As noted throughout the report, interventions vary considerably in the degree to which their effectiveness in developing countries is known. All the interventions included in the package have at least passed a minimal test of plausibility, that is, they have been judged by experts convened by the participating agencies to reduce a substantial amount of maternal/neonatal deaths or disability. In other words, the interventions embedded in the package make good sense, to judge from the clinical record, but that record has not yet furnished the numerical estimates needed for precise ranking.1
The data available do support an examination of the public-sector costs associated with the package's interventions and activities and enable us to determine the likely sensitivity of the cost estimates to changes in key assumptions. We believe that such calculations are informative and suggest promising directions for future research.

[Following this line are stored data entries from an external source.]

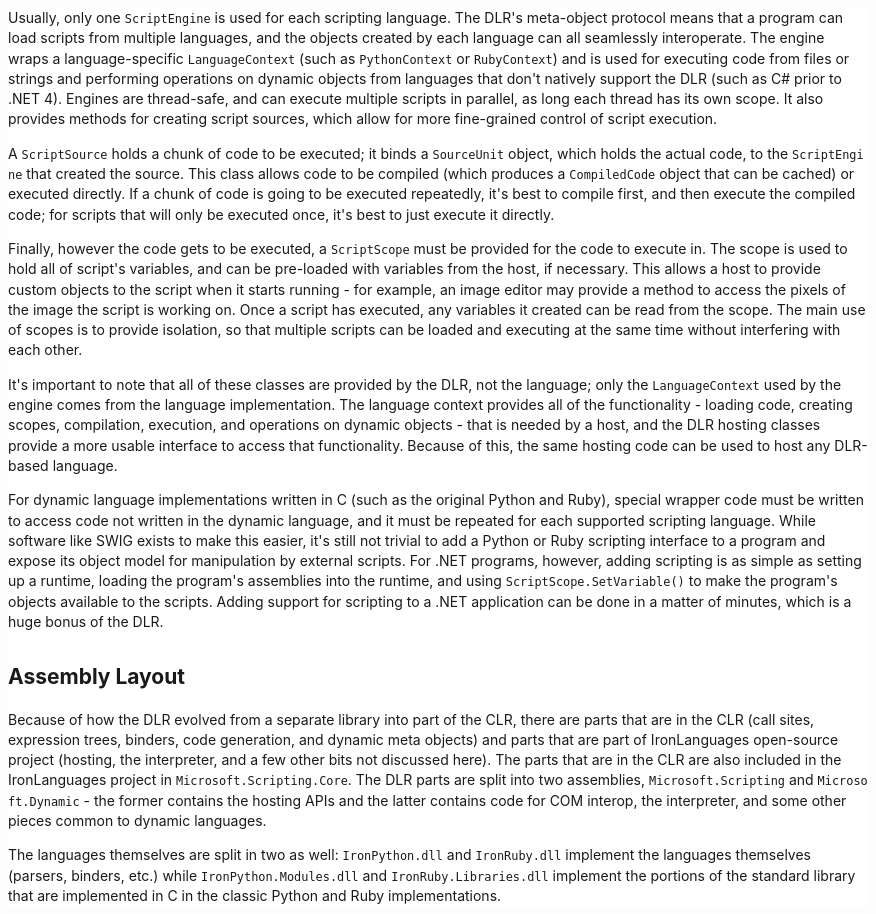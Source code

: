 Usually, only one `ScriptEngine` is used for each scripting language. The DLR's meta-object protocol means that a program can load scripts from multiple languages, and the objects created by each language can all seamlessly interoperate. The engine wraps a language-specific `LanguageContext` (such as `PythonContext` or `RubyContext`) and is used for executing code from files or strings and performing operations on dynamic objects from languages that don't natively support the DLR (such as C# prior to .NET 4).  Engines are thread-safe, and can execute multiple scripts in parallel, as long each thread has its own scope. It also provides methods for creating script sources, which allow for more fine-grained control of script execution. 

A `ScriptSource` holds a chunk of code to be executed; it binds a `SourceUnit` object, which holds the actual code, to the `ScriptEngine` that created the source. This class allows code to be compiled (which produces a `CompiledCode` object that can be cached) or executed directly. If a chunk of code is going to be executed repeatedly, it's best to compile first, and then execute the compiled code; for scripts that will only be executed once, it's best to just execute it directly.

Finally, however the code gets to be executed, a `ScriptScope` must be provided for the code to execute in. The scope is used to hold all of script's variables, and can be pre-loaded with variables from the host, if necessary. This allows a host to provide custom objects to the script when it starts running - for example, an image editor may provide a method to access the pixels of the image the script is working on. Once a script has executed, any variables it created can be read from the scope. The main use of scopes is to provide isolation, so that multiple scripts can be loaded and executing at the same time without interfering with each other.

It's important to note that all of these classes are provided by the DLR, not the language; only the `LanguageContext` used by the engine comes from the language implementation. The language context provides all of the functionality - loading code, creating scopes, compilation, execution, and operations on dynamic objects - that is needed by a host, and the DLR hosting classes provide a more usable interface to access that functionality. Because of this, the same hosting code can be used to host any DLR-based language.

For dynamic language implementations written in C (such as the original Python and Ruby), special wrapper code must be written to access code not written in the dynamic language, and it must be repeated for each supported scripting language. While software like SWIG exists to make this easier, it's still not trivial to add a Python or Ruby scripting interface to a program and expose its object model for manipulation by external scripts. For .NET programs, however, adding scripting is as simple as setting up a runtime, loading the program's assemblies into the runtime, and using `ScriptScope.SetVariable()` to make the program's objects available to the scripts. Adding support for scripting to a .NET application can be done in a matter of minutes, which is a huge bonus of the DLR.

## Assembly Layout
Because of how the DLR evolved from a separate library into part of the CLR, there are parts that are in the CLR (call sites, expression trees, binders, code generation, and dynamic meta objects) and parts that are part of IronLanguages open-source project (hosting, the interpreter, and a few other bits not discussed here). The parts that are in the CLR are also included in the IronLanguages project in `Microsoft.Scripting.Core`. The DLR parts are split into two assemblies, `Microsoft.Scripting` and `Microsoft.Dynamic` - the former contains the hosting APIs and the latter contains code for COM interop, the interpreter, and some other pieces common to dynamic languages.

The languages themselves are split in two as well: `IronPython.dll` and `IronRuby.dll` implement the languages themselves (parsers, binders, etc.) while `IronPython.Modules.dll` and `IronRuby.Libraries.dll` implement the portions of the standard library that are implemented in C in the classic Python and Ruby implementations.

Throughout, we present hypothetical cost estimates that are built upon a series of assumptions. Apart from the published international prices of various drugs and supplies, there are few numbers that are based on empirical data. This exercise is not unlike a population projection in spirit. It is, in the end, no more than an extrapolation of assumptions. Its value lies in highlighting those assumptions that appear to be most critical and that therefore merit closest scrutiny.
THE MOTHER-BABY PACKAGE: OVERVIEW
The elements of the intervention package, described by the World Health Organization (1994), do not span the full range of reproductive health discussed in Chapters 2-5. Rather, they are focused on the events
and complications that surround pregnancy, delivery, and the postpartum period.
This focus on one segment of the reproductive lifespan, and the treatment of mother and child as a unit, have been proposed by the World Health Organization (1994:Table 3; also p. 11). The rationale is essentially that many complications of pregnancy and delivery for the mother are paired with complications that affect the child, at least in the case of neonates (see Chapter 5; see also Alisjahbana et al. [1995:Table 8]). For example, hemorrhage may bring on shock and cardiac failure for the mother, and this in turn may bring about asphyxia and stillbirth for the child. Some reproductive tract infections may induce premature onset of labor, and may also cause neonatal eye infections, pneumonia and the like.
In terms of service provision during pregnancy and labor, the package assigns the leading role to midwives. The World Health Organization (1994:18) describes the role of the midwife in this way:
The person best equipped to provide community-based, appropriate technology and cost-effective care to women during their reproductive lives is the person with midwifery skills who lives in the community alongside the women she treats. Midwives understand women's concerns and preoccupations. They accompany women through their reproductive lifespan, providing assistance at birth, then during adolescence, pregnancy and delivery, and providing family planning services when needed. Most interventions related to care of the mother and newborn are within the capacity of a person with midwifery skills.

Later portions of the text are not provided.